Spry1 ^−/−;Spry2 ^−/− embryos do not form a glenoid fossa. (A-H) Representative H&E staining from 4 different control and Spry1 ^−/−;Spry2 ^−/− (S1 ^−/−;S2 ^−/−) littermates at E14.5, E15.5, E16.5, and E18.5. (A,C,E,G) In control embryos, the glenoid fossa anlage (f*) and condyle (c) condensations are visible at E14.5, and the disc (d) is visible at E15.5 (black arrowhead). At all stages analyzed, the lateral pterygoid (lp) and temporalis muscles (tm) are detected (outlined in red). (B,D,F,H) In mutant embryos, the glenoid fossa is not visible at any stage, and its space is filled by an enlarged temporalis muscle. Instead of a fossa (f), a distal bony element forms at the region equivalent to the distal lateral tip of the fossa (i.e., zygomatic arch) in control TMJ (red arrowheads in A-D). The lateral pterygoid muscle is also enlarged starting at E15.5. The condyle and disc appear normal at all stages analyzed. (A-F) 10x magnification; (G,H) 4X magnification. (I,J) 3D reconstructions of microCT scans taken from 3 control and mutant heads at E18.5. To allow for better visibility of the glenoid fossa and the mandibular condyle, we removed the zygomatic bone and zygomatic processes of the temporal bone using the sculpting module in the Dolphin imaging software. MicroCT scans show a clear depression of the temporal bone in the control mice corresponding to the concave shape of the fossa (I; arrowhead). In mutant embryos, instead of the concave shape of the temporal bone, a flat surface is observed, confirming the absence of the glenoid fossa (J; arrowhead). The mandible is shown in yellow. The mandibular condylar process (c) of the mutant mouse is smaller by 50% in length and 25% in width compared with that in its control littermates. Analysis was restricted to embryos due to perinatal lethality of mutant mice. (K) The sizes of the lateral pterygoid and temporalis muscles at E18.5 were quantified. A 10-mm microscopic ruler (Klarmann Rulings, Inc.) was used to convert image pixel length to an SI unit of measurement (i.e., 1 mm = 533 pixels). Meckel’s cartilage (mc) showed no size difference between control and mutant mice. (L) Quantification of cell proliferation indicated by BrdU-positive cells at E17.5. n = 4; Student t test: *p < 0.05; **p < 0.01. c, condyle; d, disc; f, glenoid fossa; f*, fossa anlage; lp, lateral pterygoid muscle; mc, Meckel’s cartilage; tm, temporalis muscle.

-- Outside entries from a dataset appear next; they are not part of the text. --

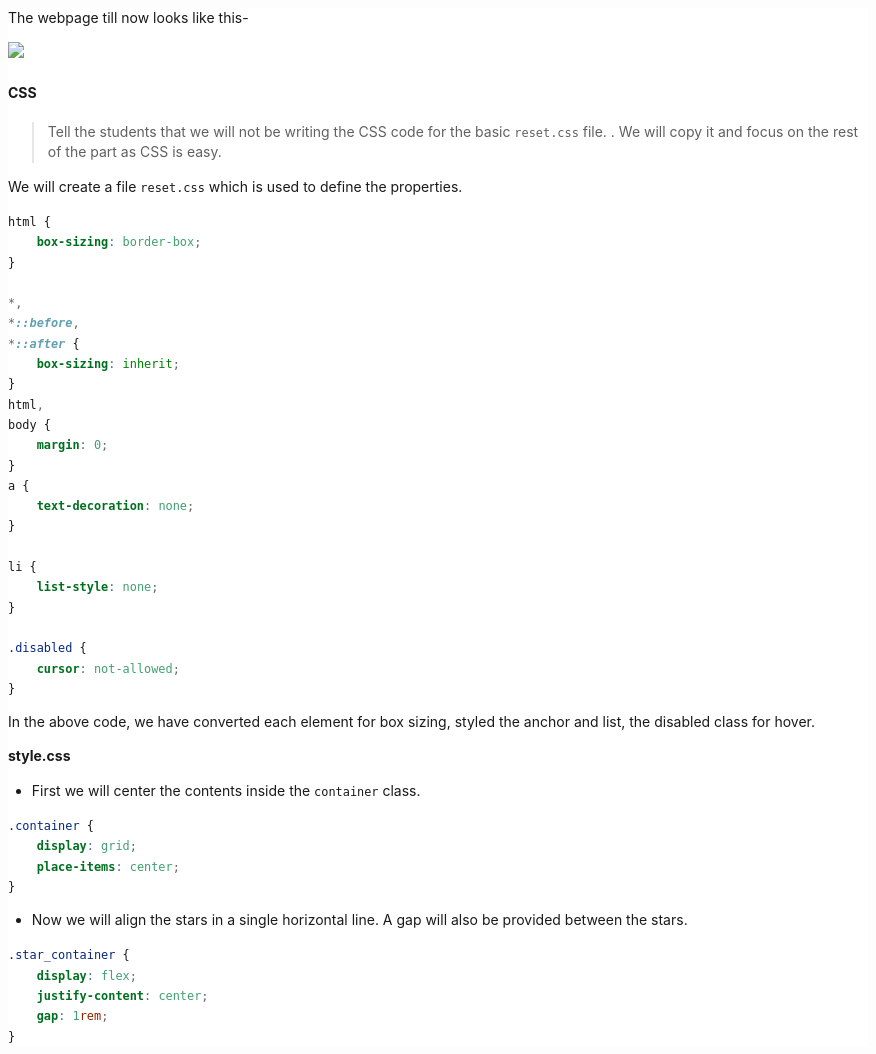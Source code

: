 The webpage till now looks like this-

![](https://d2beiqkhq929f0.cloudfront.net/public_assets/assets/000/049/347/original/upload_5f22b9665228080de14de58b475b839e.png?1695181344)

#### CSS
> Tell the students that we will not be writing the CSS code for the basic `reset.css` file. . We will copy it and focus on the rest of the part as CSS is easy.

We will create a file `reset.css` which is used to define the properties.

```css
html {
    box-sizing: border-box;
}

*,
*::before,
*::after {
    box-sizing: inherit;
}
html,
body {
    margin: 0;
}
a {
    text-decoration: none;
}

li {
    list-style: none;
}

.disabled {
    cursor: not-allowed;
}
```
In the above code, we have converted each element for box sizing, styled the anchor and list, the disabled class for hover.

**style.css**

* First we will center the contents inside the `container` class. 

```css
.container {
    display: grid;
    place-items: center;
}
```
* Now we will align the stars in a single horizontal line. A gap will also be provided between the stars.

```css
.star_container {
    display: flex;
    justify-content: center;
    gap: 1rem;
}
```
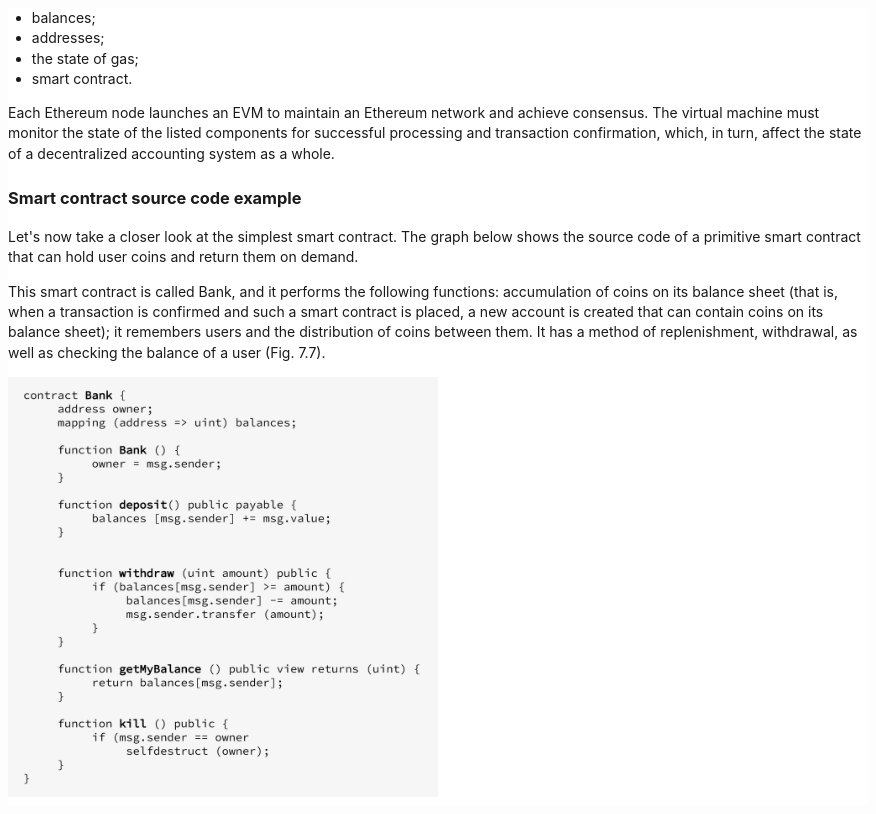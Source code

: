 * balances;
* addresses;
* the state of gas;
* smart contract.

Each Ethereum node launches an EVM to maintain an Ethereum network and achieve consensus. The virtual machine must monitor the state of the listed components for successful processing and transaction confirmation, which, in turn, affect the state of a decentralized accounting system as a whole.

### Smart contract source code example

Let's now take a closer look at the simplest smart contract. The graph below shows the source code of a primitive smart contract that can hold user coins and return them on demand.

This smart contract is called Bank, and it performs the following functions: accumulation of coins on its balance sheet (that is, when a transaction is confirmed and such a smart contract is placed, a new account is created that can contain coins on its balance sheet); it remembers users and the distribution of coins between them. It has a method of replenishment, withdrawal, as well as checking the balance of a user (Fig. 7.7).

<img width="50%" alt="Figure 7.7 – Ethereum contract example" src="/resources/img/volume-2/7.2-Ethereum-platform-and-smart-contracts/Figure-7.7-Ethereum-contract-example.png"/>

Model showing the requirement of sprouty genes in TMJ formation. Spry1, Spry2, Spry4, Fgfr4, and Fgf6 are expressed in the lateral pterygoid (lp) and temporalis (tm) muscle around the TMJ during embryonic development. Conditional inactivation of Spry1 and Spry2 in cartilage and bone indicate that these genes act cell-autonomously and exclusively in the muscles. We propose that SPRY1 and SPRY2 control muscle size through the regulation of signaling downstream of FGFR4. In Spry1 ^−/−;Spry2 ^−/− embryos, signaling downstream of FGFR4 is hyperactivated because of the lack of inhibition by sprouty proteins, resulting in uncontrolled muscle outgrowth. Since FGF6 is the key ligand for FGFR4 and is expressed by the muscle, it is likely that muscle growth is promoted by FGF6. The proposed mechanism in the temporalis muscle is also suggested to occur in the lateral pterygoid muscle. c, condyle; f, glenoid fossa; f*, fossa anlage; and z, zygomatic bone. Muscles are denoted in pink; condyle and fossa in blue; and disc in yellow. Light pink and light blue at E14.5 represent mesenchymal condensations for muscle and bone, respectively.